Many cases of dysesthesia are caused by progressive conditions, meaning they become worse over time.
Treatment of Dysesthesia: Treatment is different for everybody. Daily oral muscle physical therapy or the administration of antidepressants have been reported as an effective therapy for occlusal dysesthesia patients. Tooth grinding and the replacement or removal of all dental work should be avoided in patients with occlusal dysesthesia, despite the frequent requests for further surgery often made by these patients.
Medications used to treat dysesthesia include:
- over-the-counter pain relievers
- anti-seizure agents such as gabapentin (Neurontin), pregabalin (Lyrica), carbamazepine (Tegretol), and phenytoin (Dilantin)

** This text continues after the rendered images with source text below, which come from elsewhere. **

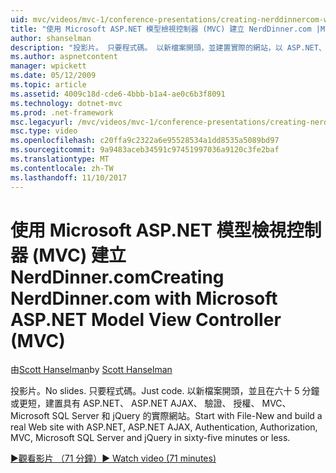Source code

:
 ```yaml
---
uid: mvc/videos/mvc-1/conference-presentations/creating-nerddinnercom-with-microsoft-aspnet-model-view-controller-mvc
title: "使用 Microsoft ASP.NET 模型檢視控制器 (MVC) 建立 NerdDinner.com |Microsoft 文件"
author: shanselman
description: "投影片。 只要程式碼。 以新檔案開頭，並建置實際的網站，以 ASP.NET、 ASP.NET AJAX、 驗證、 授權、 MVC、 Microsoft SQL Server 和..."
ms.author: aspnetcontent
manager: wpickett
ms.date: 05/12/2009
ms.topic: article
ms.assetid: 4009c18d-cde6-4bbb-b1a4-ae0c6b3f8091
ms.technology: dotnet-mvc
ms.prod: .net-framework
msc.legacyurl: /mvc/videos/mvc-1/conference-presentations/creating-nerddinnercom-with-microsoft-aspnet-model-view-controller-mvc
msc.type: video
ms.openlocfilehash: c20ffa9c2322a6e95528534a1dd8535a5089bd97
ms.sourcegitcommit: 9a9483aceb34591c97451997036a9120c3fe2baf
ms.translationtype: MT
ms.contentlocale: zh-TW
ms.lasthandoff: 11/10/2017
---
```

<a name="creating-nerddinnercom-with-microsoft-aspnet-model-view-controller-mvc"></a><span data-ttu-id="b29f5-105">使用 Microsoft ASP.NET 模型檢視控制器 (MVC) 建立 NerdDinner.com</span><span class="sxs-lookup"><span data-stu-id="b29f5-105">Creating NerdDinner.com with Microsoft ASP.NET Model View Controller (MVC)</span></span>
====================
<span data-ttu-id="b29f5-106">由[Scott Hanselman](https://github.com/shanselman)</span><span class="sxs-lookup"><span data-stu-id="b29f5-106">by [Scott Hanselman](https://github.com/shanselman)</span></span>

<span data-ttu-id="b29f5-107">投影片。</span><span class="sxs-lookup"><span data-stu-id="b29f5-107">No slides.</span></span> <span data-ttu-id="b29f5-108">只要程式碼。</span><span class="sxs-lookup"><span data-stu-id="b29f5-108">Just code.</span></span> <span data-ttu-id="b29f5-109">以新檔案開頭，並且在六十 5 分鐘或更短，建置具有 ASP.NET、 ASP.NET AJAX、 驗證、 授權、 MVC、 Microsoft SQL Server 和 jQuery 的實際網站。</span><span class="sxs-lookup"><span data-stu-id="b29f5-109">Start with File-New and build a real Web site with ASP.NET, ASP.NET AJAX, Authentication, Authorization, MVC, Microsoft SQL Server and jQuery in sixty-five minutes or less.</span></span>

[<span data-ttu-id="b29f5-110">&#9654;觀看影片 （71 分鐘）</span><span class="sxs-lookup"><span data-stu-id="b29f5-110">&#9654; Watch video (71 minutes)</span></span>](https://channel9.msdn.com/Blogs/ASP-NET-Site-Videos/creating-nerddinnercom-with-microsoft-aspnet-model-view-controller-mvc)

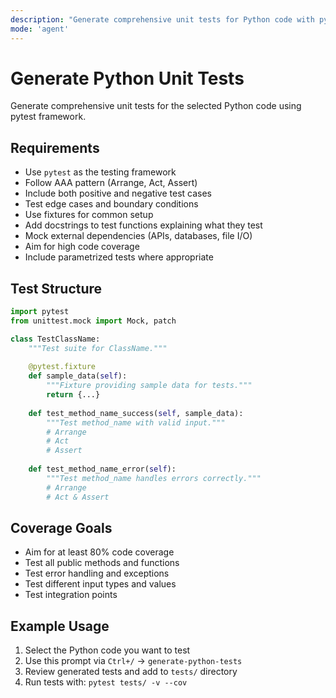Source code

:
 ```yaml
---
description: "Generate comprehensive unit tests for Python code with pytest"
mode: 'agent'
---
```


# Generate Python Unit Tests

Generate comprehensive unit tests for the selected Python code using pytest framework.

## Requirements

- Use `pytest` as the testing framework
- Follow AAA pattern (Arrange, Act, Assert)
- Include both positive and negative test cases
- Test edge cases and boundary conditions
- Use fixtures for common setup
- Add docstrings to test functions explaining what they test
- Mock external dependencies (APIs, databases, file I/O)
- Aim for high code coverage
- Include parametrized tests where appropriate

## Test Structure

```python
import pytest
from unittest.mock import Mock, patch

class TestClassName:
    """Test suite for ClassName."""
    
    @pytest.fixture
    def sample_data(self):
        """Fixture providing sample data for tests."""
        return {...}
    
    def test_method_name_success(self, sample_data):
        """Test method_name with valid input."""
        # Arrange
        # Act
        # Assert
        
    def test_method_name_error(self):
        """Test method_name handles errors correctly."""
        # Arrange
        # Act & Assert
```

## Coverage Goals

- Aim for at least 80% code coverage
- Test all public methods and functions
- Test error handling and exceptions
- Test different input types and values
- Test integration points

## Example Usage

1. Select the Python code you want to test
2. Use this prompt via `Ctrl+/` → `generate-python-tests`
3. Review generated tests and add to `tests/` directory
4. Run tests with: `pytest tests/ -v --cov`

- anti-anxiety agents such as duloxetine hydrochloride (Cymbalta) and clonazepam (Klonopin)
- tricyclic antidepressants such as amitriptyline (Elavil), nortriptyline (Pamelor), and desipramine (Norpramin)
- tramadol (Ultram, ConZip, Ryzolt), especially for burning sensations
- lidocaine or capsaicin patches
- the antihistamine hydroxyzine (Atarax)
Some pain management strategies for dysesthesia don’t involve medicine. People may be able to change pain to a different feeling with warm or cold compresses or compression socks or gloves. Alternative therapies can also be part of an overall treatment plan for chronic pain.